April 18, 2003

Digital strategies in the "real" world

Donna Wentworth at the newly-URLed Copyfight has asked about the next step in the copyfight. Here's an exchange I think about, which is from the Copyright And Culture Forum which took place at MIT last November.

SETH FINKELSTEIN, programmer: We've talked about what the problem is, but what are the best ways to get to the results we want? What can non-lawyers do? I asked Richard Stallman this question (see Stallman's 2001 Forum talk on copyright). He said if you see a movie by a big studio and you don't like it, then don't pay for it. That doesn't go very far. I am amazed by the amount of money on the other side of this battle. If we don't have millions of dollars, what do we do? Just sit back and cheer on Lawrence Lessig?

VAIDHYANATHAN: That's part of it. What can we do? Plain talk is one thing. Everyone involved in this is trying to come up with a better vocabulary for discussing it. We actually have a growing army. It's a loosely knit bunch that includes hackers, users of material, and, most importantly, librarians. There are 30,000 librarians in this country who are very upset by all of this. They all vote and they talk to their congressmen. They are politically active right now, and if an objectionable piece of legislation is under consideration, they'll write letters and circulate petitions.

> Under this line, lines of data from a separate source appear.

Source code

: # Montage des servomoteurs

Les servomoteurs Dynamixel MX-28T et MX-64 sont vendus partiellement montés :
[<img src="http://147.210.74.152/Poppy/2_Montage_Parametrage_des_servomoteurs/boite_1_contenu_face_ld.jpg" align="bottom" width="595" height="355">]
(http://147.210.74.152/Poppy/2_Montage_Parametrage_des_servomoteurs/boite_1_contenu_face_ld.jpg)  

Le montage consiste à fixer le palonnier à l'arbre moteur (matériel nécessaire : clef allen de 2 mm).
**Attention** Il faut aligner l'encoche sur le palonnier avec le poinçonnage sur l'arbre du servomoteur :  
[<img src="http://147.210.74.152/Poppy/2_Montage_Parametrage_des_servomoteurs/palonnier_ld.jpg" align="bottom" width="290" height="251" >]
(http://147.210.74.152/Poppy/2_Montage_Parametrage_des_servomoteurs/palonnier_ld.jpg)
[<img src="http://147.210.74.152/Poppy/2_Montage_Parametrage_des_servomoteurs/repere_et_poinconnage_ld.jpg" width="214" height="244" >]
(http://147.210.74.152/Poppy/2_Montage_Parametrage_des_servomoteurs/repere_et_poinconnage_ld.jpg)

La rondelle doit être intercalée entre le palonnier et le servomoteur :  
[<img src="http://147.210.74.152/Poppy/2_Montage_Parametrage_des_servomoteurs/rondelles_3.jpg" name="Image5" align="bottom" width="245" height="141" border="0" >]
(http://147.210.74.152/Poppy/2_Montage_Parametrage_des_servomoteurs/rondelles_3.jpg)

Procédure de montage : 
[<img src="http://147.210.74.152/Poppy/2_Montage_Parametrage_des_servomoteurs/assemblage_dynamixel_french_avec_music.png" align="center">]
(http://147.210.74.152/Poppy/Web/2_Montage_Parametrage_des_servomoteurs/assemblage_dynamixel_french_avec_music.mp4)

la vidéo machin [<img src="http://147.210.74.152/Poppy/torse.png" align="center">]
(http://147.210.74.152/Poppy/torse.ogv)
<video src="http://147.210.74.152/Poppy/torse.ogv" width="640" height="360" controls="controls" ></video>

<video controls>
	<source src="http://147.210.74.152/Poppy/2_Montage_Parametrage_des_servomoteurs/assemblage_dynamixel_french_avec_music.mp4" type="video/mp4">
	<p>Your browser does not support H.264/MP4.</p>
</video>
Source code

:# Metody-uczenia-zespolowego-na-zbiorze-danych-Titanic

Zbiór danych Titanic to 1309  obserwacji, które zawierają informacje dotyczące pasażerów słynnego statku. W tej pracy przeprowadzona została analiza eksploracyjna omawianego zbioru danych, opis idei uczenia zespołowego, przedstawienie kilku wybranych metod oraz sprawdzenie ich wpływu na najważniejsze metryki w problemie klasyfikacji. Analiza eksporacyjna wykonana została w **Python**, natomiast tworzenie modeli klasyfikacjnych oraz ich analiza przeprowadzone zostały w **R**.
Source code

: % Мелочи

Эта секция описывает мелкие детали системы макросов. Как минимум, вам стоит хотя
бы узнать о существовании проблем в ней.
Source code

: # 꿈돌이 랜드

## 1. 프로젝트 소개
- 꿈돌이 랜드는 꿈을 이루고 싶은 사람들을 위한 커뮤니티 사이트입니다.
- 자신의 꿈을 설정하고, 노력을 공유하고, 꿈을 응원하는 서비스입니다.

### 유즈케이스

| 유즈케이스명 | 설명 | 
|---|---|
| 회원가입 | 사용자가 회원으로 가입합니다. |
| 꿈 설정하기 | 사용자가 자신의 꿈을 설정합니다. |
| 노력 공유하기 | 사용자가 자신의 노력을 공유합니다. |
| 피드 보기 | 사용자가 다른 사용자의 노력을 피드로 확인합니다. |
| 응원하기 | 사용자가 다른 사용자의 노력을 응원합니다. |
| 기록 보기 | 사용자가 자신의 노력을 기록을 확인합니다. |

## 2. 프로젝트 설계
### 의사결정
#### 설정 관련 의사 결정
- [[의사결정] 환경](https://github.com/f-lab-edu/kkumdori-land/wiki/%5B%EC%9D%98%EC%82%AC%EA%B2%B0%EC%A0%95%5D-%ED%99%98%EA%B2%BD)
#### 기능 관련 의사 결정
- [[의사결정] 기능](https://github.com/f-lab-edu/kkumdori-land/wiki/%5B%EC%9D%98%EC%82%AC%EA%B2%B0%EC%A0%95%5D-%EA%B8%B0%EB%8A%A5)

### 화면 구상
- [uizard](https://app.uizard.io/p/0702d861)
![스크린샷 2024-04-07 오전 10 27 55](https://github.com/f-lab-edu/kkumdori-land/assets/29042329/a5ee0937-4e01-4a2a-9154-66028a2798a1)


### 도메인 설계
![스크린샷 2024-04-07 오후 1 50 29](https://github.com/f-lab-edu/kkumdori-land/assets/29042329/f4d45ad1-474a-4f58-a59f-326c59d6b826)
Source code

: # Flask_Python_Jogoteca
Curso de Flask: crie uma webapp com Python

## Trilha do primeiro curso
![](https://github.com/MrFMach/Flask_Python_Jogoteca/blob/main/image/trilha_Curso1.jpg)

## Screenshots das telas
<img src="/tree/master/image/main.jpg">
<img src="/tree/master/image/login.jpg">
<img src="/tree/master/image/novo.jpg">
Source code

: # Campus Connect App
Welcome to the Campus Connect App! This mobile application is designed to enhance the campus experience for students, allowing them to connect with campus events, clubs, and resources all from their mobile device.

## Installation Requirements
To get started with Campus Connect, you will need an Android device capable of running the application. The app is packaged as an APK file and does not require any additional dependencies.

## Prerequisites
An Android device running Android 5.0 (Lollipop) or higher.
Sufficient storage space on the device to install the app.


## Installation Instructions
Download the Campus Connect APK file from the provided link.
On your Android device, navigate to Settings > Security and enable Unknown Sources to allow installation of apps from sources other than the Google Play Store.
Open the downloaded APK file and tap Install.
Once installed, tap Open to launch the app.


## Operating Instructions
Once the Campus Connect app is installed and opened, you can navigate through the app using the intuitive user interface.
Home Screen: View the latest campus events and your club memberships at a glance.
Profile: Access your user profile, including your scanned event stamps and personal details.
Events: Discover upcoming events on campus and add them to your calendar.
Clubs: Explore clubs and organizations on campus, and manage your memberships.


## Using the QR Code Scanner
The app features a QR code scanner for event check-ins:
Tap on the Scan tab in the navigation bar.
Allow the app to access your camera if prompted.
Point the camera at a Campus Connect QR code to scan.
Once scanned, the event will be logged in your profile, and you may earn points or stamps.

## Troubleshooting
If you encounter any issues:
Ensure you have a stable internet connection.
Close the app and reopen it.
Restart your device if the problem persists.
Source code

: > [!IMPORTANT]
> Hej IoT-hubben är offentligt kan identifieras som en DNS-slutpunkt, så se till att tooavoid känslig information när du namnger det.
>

Once you bring in religious conservatives who want to show movies to their kids without nudity, then you have a bigger group. Then you get a group of talented lawyers involved. It is starting to happen. Unfortunately, the battlefield is global now and we don't have troops aligned globally, except for the hackers.

ZITTRAIN: This suggests a three-pronged attack. First, you instruct people that this is a political issue, just as the environmentalism movement had to do.

Second, you work through the judiciary such as the Eldred case is doing in challenging the Sonny Bono copyright extension. That's what Lawrence Lessig calls "speaking reason to power." And the third thing, also sometimes used by the environmental movement, is to realize that what's on the other side is not something evil, it's an economic and predictable force. Then, you try to co-opt those on the other side, again as the environmental movement has done.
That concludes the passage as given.